Civil Procedure. The U.S. Supreme Court has held that summary judgment

is appropriate where a court determines that, given the substantive

legal and evidentiary standards that apply to the case, there exists

no genuine issue of material fact. Anderson v. Liberty Lobby, Inc.,

477 U.S. 242, 255 (1986). In ruling on a motion for summary judgment,

a court's function is not to weigh the evidence but rather to determine

whether there are genuine issues for trial. Id. at 249. The evidence of

the non-moving party must be believed at the summary judgment stage and

all justifiable inferences must be drawn in the non-moving party's favor.
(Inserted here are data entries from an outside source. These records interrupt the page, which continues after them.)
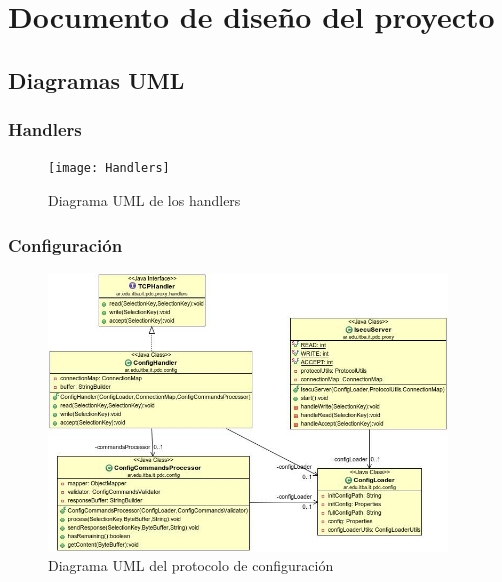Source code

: \documentclass[a4paper,10pt]{article}
\begin{document}
\section{Documento de diseño del proyecto}

\subsection{Diagramas UML}
\subsubsection{Handlers}
\begin{figure}[h]
	\centering
	\texttt{[image: Handlers]}  
	\caption{Diagrama UML de los handlers}
	\label{figure:Handlers}
\end{figure}

\subsubsection{Configuración}
\begin{figure}[h]
	\centering
	\includegraphics[width=400px]{ConfigUML}  
	\caption{Diagrama UML del protocolo de configuración}
	\label{figure:ConfigUML}
\end{figure}
\end{document}
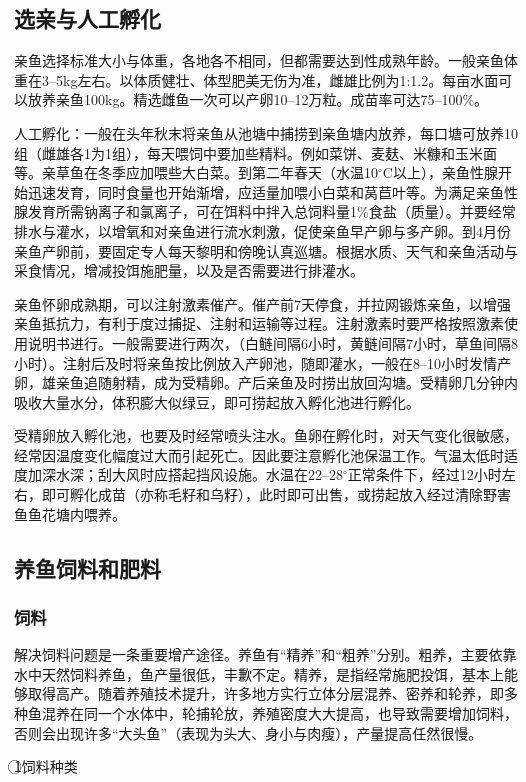 \documentclass{ctexbook}
\begin{document}
\subsection{选亲与人工孵化}
亲鱼选择标准大小与体重，各地各不相同，但都需要达到性成熟年龄。一般亲鱼体重在3--5kg左右。以体质健壮、体型肥美无伤为准，雌雄比例为1:1.2。每亩水面可以放养亲鱼100kg。精选雌鱼一次可以产卵10--12万粒。成苗率可达75--100\%。

人工孵化：一般在头年秋末将亲鱼从池塘中捕捞到亲鱼塘内放养，每口塘可放养10组（雌雄各1为1组），每天喂饲中要加些精料。例如菜饼、麦麸、米糠和玉米面等。亲草鱼在冬季应加喂些大白菜。到第二年春天（水温10$^{\circ}$C以上），亲鱼性腺开始迅速发育，同时食量也开始渐增，应适量加喂小白菜和莴苣叶等。为满足亲鱼性腺发育所需钠离子和氯离子，可在饵料中拌入总饲料量1\%食盐（质量）。并要经常排水与灌水，以增氧和对亲鱼进行流水刺激，促使亲鱼早产卵与多产卵。到4月份亲鱼产卵前，要固定专人每天黎明和傍晚认真巡塘。根据水质、天气和亲鱼活动与采食情况，增减投饵施肥量，以及是否需要进行排灌水。

亲鱼怀卵成熟期，可以注射激素催产。催产前7天停食，并拉网锻炼亲鱼，以增强亲鱼抵抗力，有利于度过捕捉、注射和运输等过程。注射激素时要严格按照激素使用说明书进行。一般需要进行两次，（白鲢间隔6小时，黄鲢间隔7小时，草鱼间隔8小时）。注射后及时将亲鱼按比例放入产卵池，随即灌水，一般在8--10小时发情产卵，雄亲鱼追随射精，成为受精卵。产后亲鱼及时捞出放回沟塘。受精卵几分钟内吸收大量水分，体积膨大似绿豆，即可捞起放入孵化池进行孵化。

受精卵放入孵化池，也要及时经常喷头注水。鱼卵在孵化时，对天气变化很敏感，经常因温度变化幅度过大而引起死亡。因此要注意孵化池保温工作。气温太低时适度加深水深；刮大风时应搭起挡风设施。水温在22--28$^\circ$正常条件下，经过12小时左右，即可孵化成苗（亦称毛籽和乌籽），此时即可出售，或捞起放入经过清除野害鱼鱼花塘内喂养。
\subsection{养鱼饲料和肥料}
\subsubsection{饲料}
解决饲料问题是一条重要增产途径。养鱼有“精养”和“粗养”分别。粗养，主要依靠水中天然饲料养鱼，鱼产量很低，丰歉不定。精养，是指经常施肥投饵，基本上能够取得高产。随着养殖技术提升，许多地方实行立体分层混养、密养和轮养，即多种鱼混养在同一个水体中，轮捕轮放，养殖密度大大提高，也导致需要增加饲料，否则会出现许多“大头鱼”（表现为头大、身小与肉瘦），产量提高任然很慢。

\textcircled{1}饲料种类
\end{document}
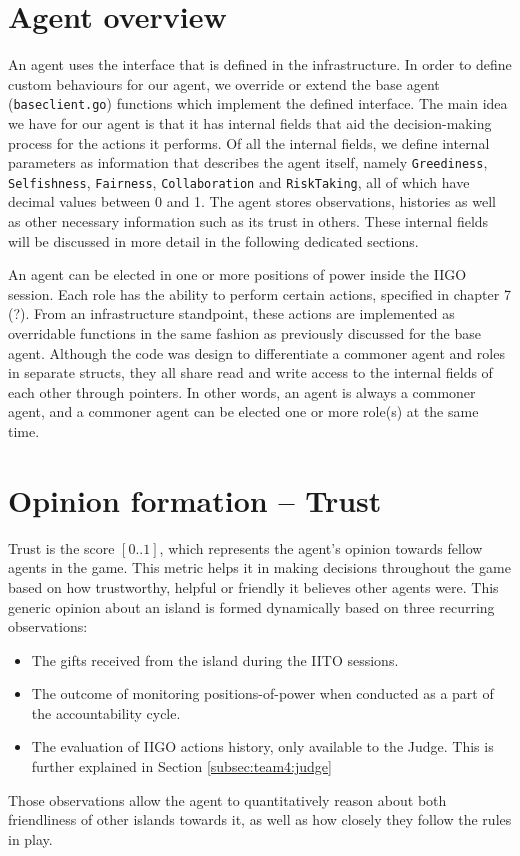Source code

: \section{Agent overview}
An agent uses the interface that is defined in the infrastructure. In order to define custom behaviours for our agent, we override or extend the base agent (\texttt{baseclient.go}) functions which implement the defined interface. The main idea we have for our agent is that it has internal fields that aid the decision-making process for the actions it performs. Of all the internal fields, we define internal parameters as information that describes the agent itself, namely \texttt{Greediness}, \texttt{Selfishness}, \texttt{Fairness}, \texttt{Collaboration} and \texttt{RiskTaking}, all of which have decimal values between 0 and 1. The agent stores observations, histories as well as other necessary information such as its trust in others. These internal fields will be discussed in more detail in the following dedicated sections. %


An agent can be elected in one or more positions of power inside the IIGO session. Each role has the ability to perform certain actions, specified in chapter 7 (?). From an infrastructure standpoint, these actions are implemented as overridable functions in the same fashion as previously discussed for the base agent. Although the code was design to differentiate a commoner agent and roles in separate structs, they all share read and write access to the internal fields of each other through pointers. In other words, an agent is always a commoner agent, and a commoner agent can be elected one or more role(s) at the same time.

\section{Opinion formation -- Trust}
\label{sec:team4:trust}
Trust is the score $[0..1]$, which represents the agent's opinion towards fellow agents in the game. This metric helps it in making decisions throughout the game based on how trustworthy, helpful or friendly it believes other agents were. This generic opinion about an island is formed dynamically based on three recurring observations:
\begin{itemize}
    \item The gifts received from the island during the IITO sessions.
    \item The outcome of monitoring positions-of-power when conducted as a part of the accountability cycle.
    \item The evaluation of IIGO actions history, only available to the Judge. This is further explained in Section \ref{subsec:team4:judge}
\end{itemize}
Those observations allow the agent to quantitatively reason about both friendliness of other islands towards it, as well as how closely they follow the rules in play.

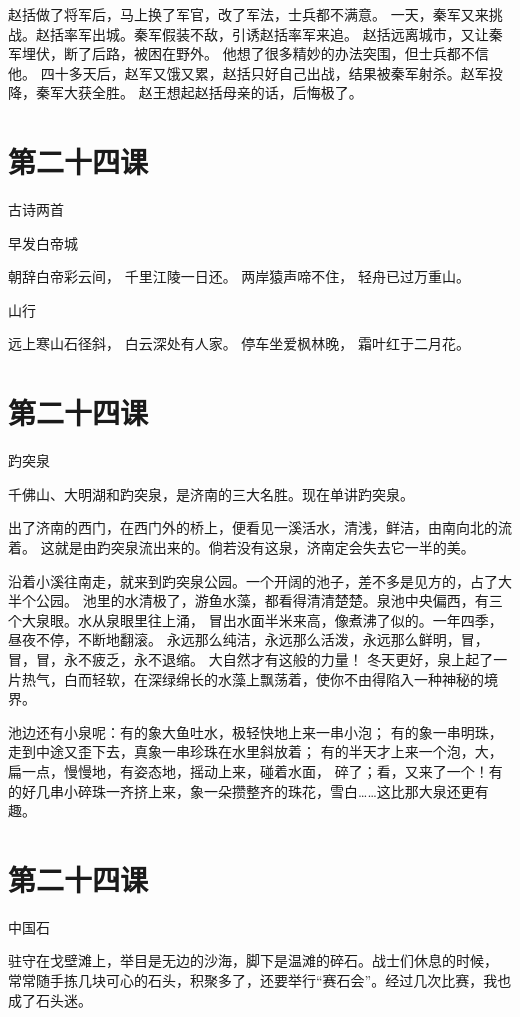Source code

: \documentclass[12pt,UTF8]{ctexbook}
\begin{document}
赵括做了将军后，马上换了军官，改了军法，士兵都不满意。
一天，秦军又来挑战。赵括率军出城。秦军假装不敌，引诱赵括率军来追。
赵括远离城市，又让秦军埋伏，断了后路，被困在野外。
他想了很多精妙的办法突围，但士兵都不信他。
四十多天后，赵军又饿又累，赵括只好自己出战，结果被秦军射杀。赵军投降，秦军大获全胜。
赵王想起赵括母亲的话，后悔极了。

\section{第二十四课}

古诗两首

早发白帝城

朝辞白帝彩云间，
千里江陵一日还。
两岸猿声啼不住，
轻舟已过万重山。

山行

远上寒山石径斜，
白云深处有人家。
停车坐爱枫林晚，
霜叶红于二月花。

\section{第二十四课}

趵突泉

千佛山、大明湖和趵突泉，是济南的三大名胜。现在单讲趵突泉。

出了济南的西门，在西门外的桥上，便看见一溪活水，清浅，鲜洁，由南向北的流着。
这就是由趵突泉流出来的。倘若没有这泉，济南定会失去它一半的美。

沿着小溪往南走，就来到趵突泉公园。一个开阔的池子，差不多是见方的，占了大半个公园。
池里的水清极了，游鱼水藻，都看得清清楚楚。泉池中央偏西，有三个大泉眼。水从泉眼里往上涌，
冒出水面半米来高，像煮沸了似的。一年四季，昼夜不停，不断地翻滚。
永远那么纯洁，永远那么活泼，永远那么鲜明，冒，冒，冒，永不疲乏，永不退缩。
大自然才有这般的力量！
冬天更好，泉上起了一片热气，白而轻软，在深绿绵长的水藻上飘荡着，使你不由得陷入一种神秘的境界。

池边还有小泉呢：有的象大鱼吐水，极轻快地上来一串小泡；
有的象一串明珠，走到中途又歪下去，真象一串珍珠在水里斜放着；
有的半天才上来一个泡，大，扁一点，慢慢地，有姿态地，摇动上来，碰着水面，
碎了；看，又来了一个！有的好几串小碎珠一齐挤上来，象一朵攒整齐的珠花，雪白……这比那大泉还更有趣。

\section{第二十四课}

中国石

驻守在戈壁滩上，举目是无边的沙海，脚下是温滩的碎石。战士们休息的时候，
常常随手拣几块可心的石头，积聚多了，还要举行“赛石会”。经过几次比赛，我也成了石头迷。
\end{document}
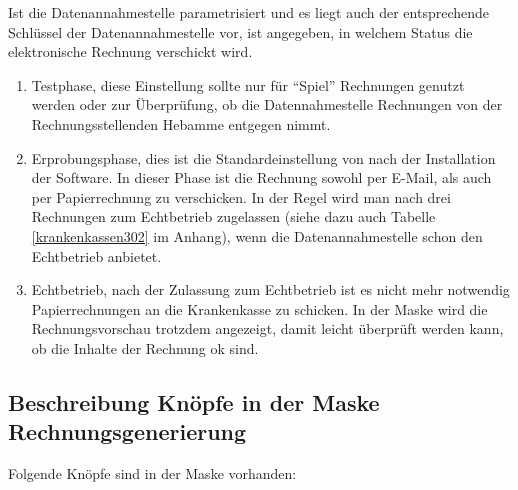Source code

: Ist die Datenannahmestelle parametrisiert und es liegt auch der
entsprechende Schlüssel der Datenannahmestelle vor, ist angegeben,
in welchem Status die elektronische Rechnung verschickt wird.
\begin{enumerate}
\item
{}
Testphase, diese Einstellung sollte nur für ``Spiel'' Rechnungen genutzt
werden oder zur Überprüfung, ob die Datennahmestelle Rechnungen
von der Rechnungsstellenden Hebamme entgegen nimmt.
\item
{}
Erprobungsphase, dies ist die Standardeinstellung von \tinyHeb\/ nach der
Installation der Software. In dieser Phase ist die Rechnung sowohl per
E-Mail, als auch per Papierrechnung zu verschicken. In der Regel wird man
nach drei Rechnungen zum Echtbetrieb zugelassen (siehe dazu auch
Tabelle \vref{krankenkassen302} im Anhang), wenn die Datenannahmestelle
schon den Echtbetrieb anbietet.
\item
{}
Echtbetrieb, nach der Zulassung zum Echtbetrieb ist es nicht mehr notwendig
Papierrechnungen an die Krankenkasse zu schicken. In der Maske wird die
Rechnungsvorschau trotzdem angezeigt, damit leicht überprüft werden kann,
ob die Inhalte der Rechnung ok sind.
\end{enumerate}

\subsection{Beschreibung Knöpfe in der Maske Rechnungsgenerierung}
Folgende Knöpfe sind in der Maske vorhanden:

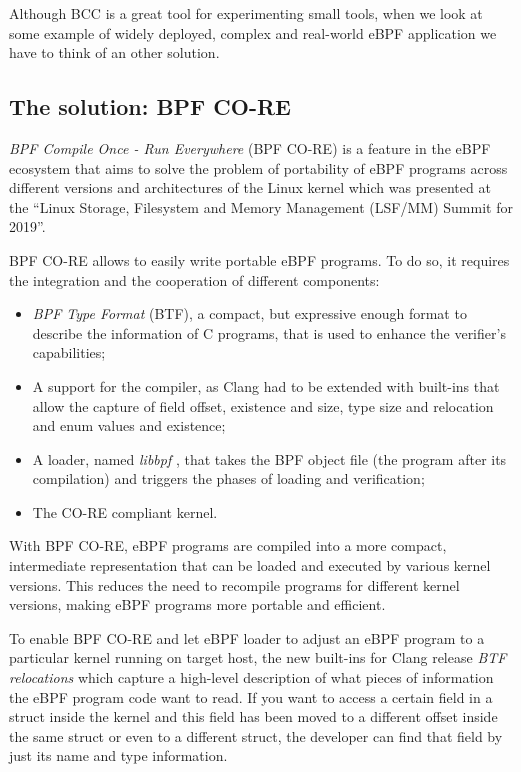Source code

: Although BCC is a great tool for experimenting small tools, when we look at some example of widely deployed, complex and real-world eBPF application we have to think of an other solution.

\subsection{The solution: BPF CO-RE}

\textit{BPF Compile Once - Run Everywhere} (BPF CO-RE) is a feature in the eBPF ecosystem that aims to solve the problem of portability of eBPF programs across different versions and architectures of the Linux kernel which was presented at the ``Linux Storage, Filesystem and Memory Management (LSF/MM) Summit for 2019''.

BPF CO-RE allows to easily write portable eBPF programs.
To do so, it requires the integration and the cooperation of different components:

\begin{itemize}
	\item \textit{BPF Type Format} (BTF), a compact, but expressive enough format to
		describe the information of C programs, that is used to enhance the verifier's capabilities;
	\item A support for the compiler, as Clang  had to be extended with built-ins that
		allow the capture of field offset, existence and size, type size and relocation and enum values and existence;
	\item A loader, named \textit{libbpf} \cite{libbpfGitHub}, that takes the BPF
		object file (the program after its compilation) and triggers the phases of loading and verification;
	\item The CO-RE compliant kernel.
\end{itemize}

With BPF CO-RE, eBPF programs are compiled into a more compact, intermediate representation that can be loaded and executed by various kernel versions.
This reduces the need to recompile programs for different kernel versions, making eBPF programs more portable and efficient. 

To enable BPF CO-RE and let eBPF loader to adjust an eBPF program to a particular kernel running on target host, the new built-ins for Clang release \textit{BTF relocations} which capture a high-level description of what pieces of information the eBPF program code want to read.
If you want to access a certain field in a struct inside the kernel and this field has been moved to a different offset inside the same struct or even to a different struct, the developer can find that field by just its name and type information.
Id. at 255. An issue of fact is "genuine" if the evidence is such that

a reasonable fact finder could find in favor of the non-moving party.

Celotex v. Catrett, 477 U.S. 317, 322-23 (1986); Oliver v. Digital

Equip. Corp., 846 F.2D 103, 105 (1st Cir. 1988). A fact is "material"

if it has the potential to affect the outcome of the case. If a case

can only be resolved by weighing conflicting evidence, summary judgment

is not appropriate. In the context of an administrative proceeding,

an AJ may properly consider summary judgment only upon a determination

that the record has been adequately developed for summary disposition.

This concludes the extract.